■ Work required: Please repeat every entry exactly as given, apart from dropping the images.

(Collection entries)

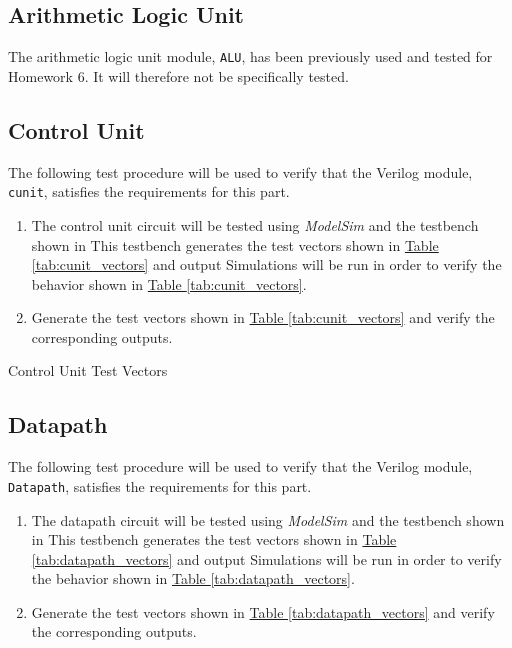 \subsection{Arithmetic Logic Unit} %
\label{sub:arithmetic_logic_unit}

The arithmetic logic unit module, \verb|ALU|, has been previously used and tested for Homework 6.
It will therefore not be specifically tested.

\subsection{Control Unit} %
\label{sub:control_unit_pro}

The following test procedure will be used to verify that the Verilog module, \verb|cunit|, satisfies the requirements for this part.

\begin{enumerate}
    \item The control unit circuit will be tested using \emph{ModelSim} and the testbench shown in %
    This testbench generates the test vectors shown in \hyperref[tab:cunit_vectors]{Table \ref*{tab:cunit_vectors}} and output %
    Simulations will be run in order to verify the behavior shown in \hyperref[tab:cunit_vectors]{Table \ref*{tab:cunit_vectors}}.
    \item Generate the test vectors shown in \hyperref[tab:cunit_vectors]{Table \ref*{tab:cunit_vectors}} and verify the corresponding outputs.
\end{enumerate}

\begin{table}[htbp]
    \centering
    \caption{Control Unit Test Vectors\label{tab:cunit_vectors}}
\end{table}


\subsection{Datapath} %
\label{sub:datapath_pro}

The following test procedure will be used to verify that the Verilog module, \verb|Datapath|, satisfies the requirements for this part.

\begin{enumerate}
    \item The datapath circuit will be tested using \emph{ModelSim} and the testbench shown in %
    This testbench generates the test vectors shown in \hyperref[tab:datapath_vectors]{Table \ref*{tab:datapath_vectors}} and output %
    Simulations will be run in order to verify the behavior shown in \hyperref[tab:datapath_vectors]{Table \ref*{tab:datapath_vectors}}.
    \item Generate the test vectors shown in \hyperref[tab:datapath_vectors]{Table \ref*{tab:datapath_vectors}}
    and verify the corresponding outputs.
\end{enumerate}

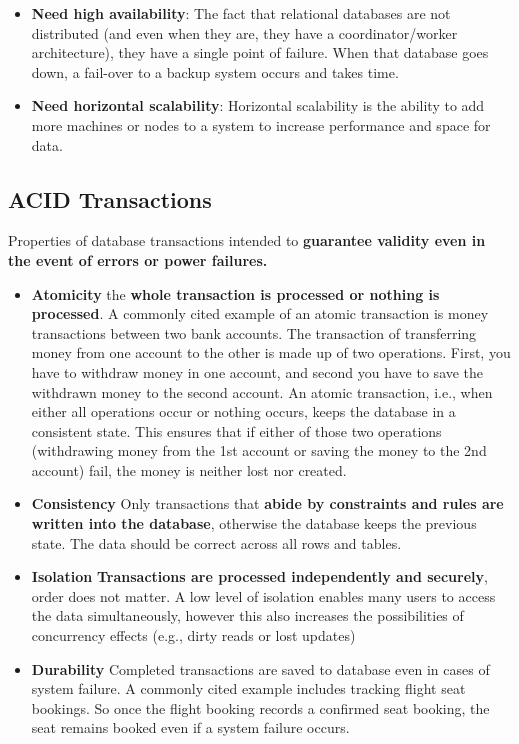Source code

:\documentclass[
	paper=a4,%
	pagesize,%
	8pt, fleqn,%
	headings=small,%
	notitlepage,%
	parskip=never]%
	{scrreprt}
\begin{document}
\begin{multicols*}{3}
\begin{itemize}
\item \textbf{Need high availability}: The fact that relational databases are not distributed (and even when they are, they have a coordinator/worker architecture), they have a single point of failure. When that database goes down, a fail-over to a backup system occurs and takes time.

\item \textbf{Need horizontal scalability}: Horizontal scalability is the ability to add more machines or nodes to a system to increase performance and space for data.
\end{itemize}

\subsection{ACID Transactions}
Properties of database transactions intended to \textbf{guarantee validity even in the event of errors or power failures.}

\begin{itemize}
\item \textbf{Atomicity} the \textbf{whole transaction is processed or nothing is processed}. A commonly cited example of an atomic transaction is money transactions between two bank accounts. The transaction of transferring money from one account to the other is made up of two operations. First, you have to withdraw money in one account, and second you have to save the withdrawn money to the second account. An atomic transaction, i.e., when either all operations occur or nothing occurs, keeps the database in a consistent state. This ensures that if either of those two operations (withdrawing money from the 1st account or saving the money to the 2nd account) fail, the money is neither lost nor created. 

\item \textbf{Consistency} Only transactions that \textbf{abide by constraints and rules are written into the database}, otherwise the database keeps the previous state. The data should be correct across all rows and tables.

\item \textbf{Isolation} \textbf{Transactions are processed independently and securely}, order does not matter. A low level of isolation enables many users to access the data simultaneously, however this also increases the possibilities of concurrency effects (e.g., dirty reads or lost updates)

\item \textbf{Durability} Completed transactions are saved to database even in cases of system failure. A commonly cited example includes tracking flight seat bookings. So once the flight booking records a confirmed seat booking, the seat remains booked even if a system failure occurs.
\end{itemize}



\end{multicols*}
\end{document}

■ Task solution:
 \subsection{Arithmetic Logic Unit} %
\label{sub:arithmetic_logic_unit}

The arithmetic logic unit module, \verb|ALU|, has been previously used and tested for Homework 6.
It will therefore not be specifically tested.

\subsection{Control Unit} %
\label{sub:control_unit_pro}

The following test procedure will be used to verify that the Verilog module, \verb|cunit|, satisfies the requirements for this part.

\begin{enumerate}
    \item The control unit circuit will be tested using \emph{ModelSim} and the testbench shown in %
    This testbench generates the test vectors shown in \hyperref[tab:cunit_vectors]{Table \ref*{tab:cunit_vectors}} and output %
    Simulations will be run in order to verify the behavior shown in \hyperref[tab:cunit_vectors]{Table \ref*{tab:cunit_vectors}}.
    \item Generate the test vectors shown in \hyperref[tab:cunit_vectors]{Table \ref*{tab:cunit_vectors}} and verify the corresponding outputs.
\end{enumerate}

\begin{table}[htbp]
    \centering
    \caption{Control Unit Test Vectors\label{tab:cunit_vectors}}
\end{table}


\subsection{Datapath} %
\label{sub:datapath_pro}

The following test procedure will be used to verify that the Verilog module, \verb|Datapath|, satisfies the requirements for this part.

\begin{enumerate}
    \item The datapath circuit will be tested using \emph{ModelSim} and the testbench shown in %
    This testbench generates the test vectors shown in \hyperref[tab:datapath_vectors]{Table \ref*{tab:datapath_vectors}} and output %
    Simulations will be run in order to verify the behavior shown in \hyperref[tab:datapath_vectors]{Table \ref*{tab:datapath_vectors}}.
    \item Generate the test vectors shown in \hyperref[tab:datapath_vectors]{Table \ref*{tab:datapath_vectors}}
    and verify the corresponding outputs.
\end{enumerate}

Source code

:\documentclass[
	paper=a4,%
	pagesize,%
	8pt, fleqn,%
	headings=small,%
	notitlepage,%
	parskip=never]%
	{scrreprt}
\begin{document}
\begin{multicols*}{3}
\begin{itemize}
\item \textbf{Need high availability}: The fact that relational databases are not distributed (and even when they are, they have a coordinator/worker architecture), they have a single point of failure. When that database goes down, a fail-over to a backup system occurs and takes time.

\item \textbf{Need horizontal scalability}: Horizontal scalability is the ability to add more machines or nodes to a system to increase performance and space for data.
\end{itemize}

\subsection{ACID Transactions}
Properties of database transactions intended to \textbf{guarantee validity even in the event of errors or power failures.}

\begin{itemize}
\item \textbf{Atomicity} the \textbf{whole transaction is processed or nothing is processed}. A commonly cited example of an atomic transaction is money transactions between two bank accounts. The transaction of transferring money from one account to the other is made up of two operations. First, you have to withdraw money in one account, and second you have to save the withdrawn money to the second account. An atomic transaction, i.e., when either all operations occur or nothing occurs, keeps the database in a consistent state. This ensures that if either of those two operations (withdrawing money from the 1st account or saving the money to the 2nd account) fail, the money is neither lost nor created. 

\item \textbf{Consistency} Only transactions that \textbf{abide by constraints and rules are written into the database}, otherwise the database keeps the previous state. The data should be correct across all rows and tables.

\item \textbf{Isolation} \textbf{Transactions are processed independently and securely}, order does not matter. A low level of isolation enables many users to access the data simultaneously, however this also increases the possibilities of concurrency effects (e.g., dirty reads or lost updates)

\item \textbf{Durability} Completed transactions are saved to database even in cases of system failure. A commonly cited example includes tracking flight seat bookings. So once the flight booking records a confirmed seat booking, the seat remains booked even if a system failure occurs.
\end{itemize}



\end{multicols*}
\end{document}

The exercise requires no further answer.